=== Begin Enclosure ===

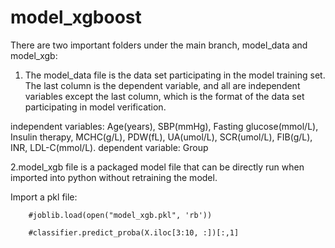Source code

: # model_xgboost

There are two important folders under the main branch, model_data and model_xgb:

1. The model_data file is the data set participating in the model training set. The last column is the dependent variable, and all are independent variables except the last column, which is the format of the data set participating in model verification.

independent variables: Age(years), SBP(mmHg), Fasting glucose(mmol/L), Insulin therapy, MCHC(g/L), PDW(fL), UA(umol/L), SCR(umol/L), FIB(g/L), INR, LDL-C(mmol/L).
dependent variable: Group

2.model_xgb file is a packaged model file that can be directly run when imported into python without retraining the model.

Import a pkl file: 

		#joblib.load(open("model_xgb.pkl", 'rb'))
  
  		#classifier.predict_proba(X.iloc[3:10, :])[:,1]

=== End Enclosure ===

• Description of the task:
In the listing above, how many lines have the string "variables" in them? Reply with only the figure.

• Answer box:
2